How many of the lines in the material underneath include the string "vtkActor"? State the number only.
::: DATA FOR THE TASK :::
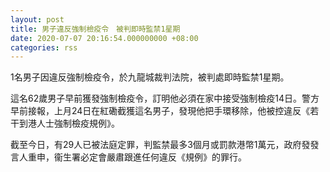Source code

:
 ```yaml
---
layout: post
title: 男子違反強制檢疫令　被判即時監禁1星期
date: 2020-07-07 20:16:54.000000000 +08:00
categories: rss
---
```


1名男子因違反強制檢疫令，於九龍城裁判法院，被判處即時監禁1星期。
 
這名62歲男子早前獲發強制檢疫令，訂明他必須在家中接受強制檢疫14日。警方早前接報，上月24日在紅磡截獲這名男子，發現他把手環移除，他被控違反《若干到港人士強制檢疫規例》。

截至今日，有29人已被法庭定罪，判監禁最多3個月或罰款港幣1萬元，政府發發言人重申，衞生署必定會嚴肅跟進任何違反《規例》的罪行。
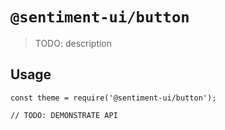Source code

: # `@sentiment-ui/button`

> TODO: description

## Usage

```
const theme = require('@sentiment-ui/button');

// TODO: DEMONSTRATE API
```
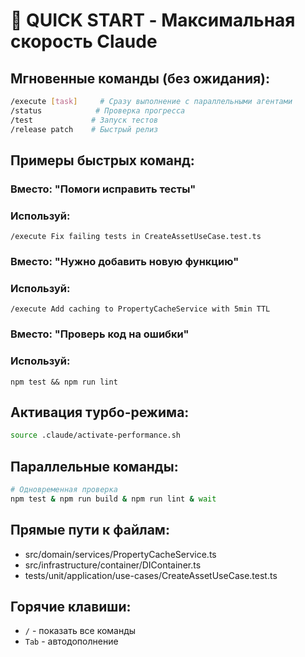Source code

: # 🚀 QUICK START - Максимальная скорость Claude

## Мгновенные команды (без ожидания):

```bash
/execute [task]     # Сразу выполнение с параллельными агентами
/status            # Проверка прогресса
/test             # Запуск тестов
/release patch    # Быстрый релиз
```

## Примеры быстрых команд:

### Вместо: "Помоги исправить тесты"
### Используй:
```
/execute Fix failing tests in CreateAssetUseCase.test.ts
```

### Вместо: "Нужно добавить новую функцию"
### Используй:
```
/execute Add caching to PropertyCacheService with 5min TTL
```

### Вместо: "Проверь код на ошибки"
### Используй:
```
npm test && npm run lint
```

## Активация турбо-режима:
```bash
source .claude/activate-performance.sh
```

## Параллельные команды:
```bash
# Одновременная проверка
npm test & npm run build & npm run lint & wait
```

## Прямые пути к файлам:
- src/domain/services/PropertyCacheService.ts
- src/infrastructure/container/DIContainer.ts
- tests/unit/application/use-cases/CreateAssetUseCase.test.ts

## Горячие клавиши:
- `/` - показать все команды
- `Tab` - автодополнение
:::
::: DATA FOR THE TASK :::
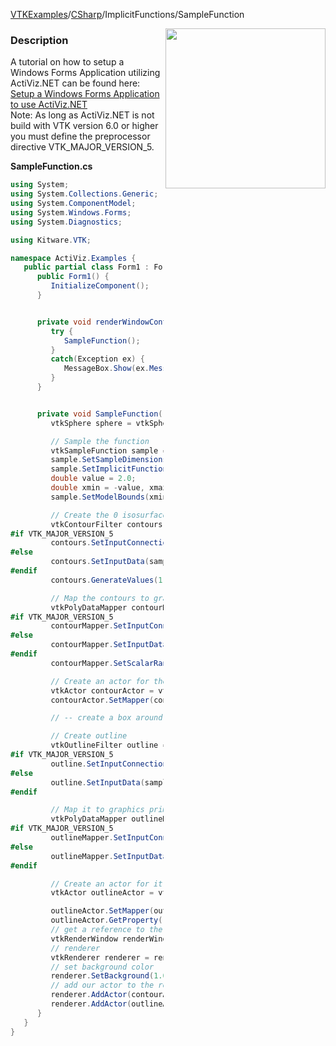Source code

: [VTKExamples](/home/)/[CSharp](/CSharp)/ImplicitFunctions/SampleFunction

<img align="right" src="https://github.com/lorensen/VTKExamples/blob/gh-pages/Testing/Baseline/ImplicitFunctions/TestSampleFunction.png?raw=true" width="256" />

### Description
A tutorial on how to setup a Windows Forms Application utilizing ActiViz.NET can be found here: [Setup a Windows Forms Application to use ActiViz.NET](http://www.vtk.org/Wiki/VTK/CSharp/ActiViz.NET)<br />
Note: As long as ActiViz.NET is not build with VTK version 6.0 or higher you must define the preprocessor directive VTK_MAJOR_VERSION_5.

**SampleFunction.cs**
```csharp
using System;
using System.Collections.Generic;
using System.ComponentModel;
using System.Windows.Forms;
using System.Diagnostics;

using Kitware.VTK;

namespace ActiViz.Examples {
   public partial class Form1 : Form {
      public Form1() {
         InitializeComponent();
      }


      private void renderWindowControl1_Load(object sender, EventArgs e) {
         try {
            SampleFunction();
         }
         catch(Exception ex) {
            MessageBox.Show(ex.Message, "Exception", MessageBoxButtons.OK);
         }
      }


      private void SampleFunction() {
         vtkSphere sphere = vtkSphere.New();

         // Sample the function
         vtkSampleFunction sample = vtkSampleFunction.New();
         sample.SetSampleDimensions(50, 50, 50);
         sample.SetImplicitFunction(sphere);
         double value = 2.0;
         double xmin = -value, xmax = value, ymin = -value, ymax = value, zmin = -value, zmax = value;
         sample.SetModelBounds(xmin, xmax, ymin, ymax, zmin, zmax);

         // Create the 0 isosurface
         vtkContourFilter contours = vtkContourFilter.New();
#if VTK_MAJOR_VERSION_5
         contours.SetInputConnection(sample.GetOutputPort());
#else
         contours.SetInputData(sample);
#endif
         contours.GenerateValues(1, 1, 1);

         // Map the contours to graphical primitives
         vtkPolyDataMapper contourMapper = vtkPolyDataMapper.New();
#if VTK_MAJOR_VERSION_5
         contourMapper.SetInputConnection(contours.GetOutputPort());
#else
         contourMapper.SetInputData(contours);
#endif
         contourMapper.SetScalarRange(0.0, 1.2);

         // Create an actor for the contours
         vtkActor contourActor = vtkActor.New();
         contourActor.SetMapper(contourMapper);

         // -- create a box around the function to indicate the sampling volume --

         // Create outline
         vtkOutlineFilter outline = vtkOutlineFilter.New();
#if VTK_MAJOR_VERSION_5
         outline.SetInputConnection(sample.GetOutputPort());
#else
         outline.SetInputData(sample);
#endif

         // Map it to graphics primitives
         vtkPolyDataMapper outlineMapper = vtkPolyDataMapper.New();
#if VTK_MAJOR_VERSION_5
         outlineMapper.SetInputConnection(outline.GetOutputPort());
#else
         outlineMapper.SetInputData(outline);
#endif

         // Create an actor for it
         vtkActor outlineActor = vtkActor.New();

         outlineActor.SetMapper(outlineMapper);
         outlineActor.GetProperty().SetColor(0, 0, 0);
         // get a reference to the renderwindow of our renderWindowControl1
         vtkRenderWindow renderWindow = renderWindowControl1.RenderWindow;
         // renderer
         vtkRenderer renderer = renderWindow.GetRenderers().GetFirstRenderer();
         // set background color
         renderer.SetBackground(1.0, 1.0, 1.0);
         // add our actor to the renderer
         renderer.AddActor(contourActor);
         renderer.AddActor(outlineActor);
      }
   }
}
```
:::
::: DATA FOR THE TASK :::
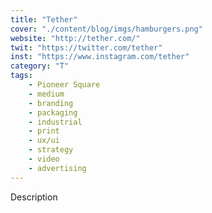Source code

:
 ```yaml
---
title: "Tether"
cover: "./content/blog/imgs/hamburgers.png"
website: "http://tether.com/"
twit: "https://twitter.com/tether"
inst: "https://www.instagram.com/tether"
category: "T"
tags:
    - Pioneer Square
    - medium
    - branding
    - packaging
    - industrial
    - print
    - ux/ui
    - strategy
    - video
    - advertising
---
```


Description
:::
## SOLUTION
2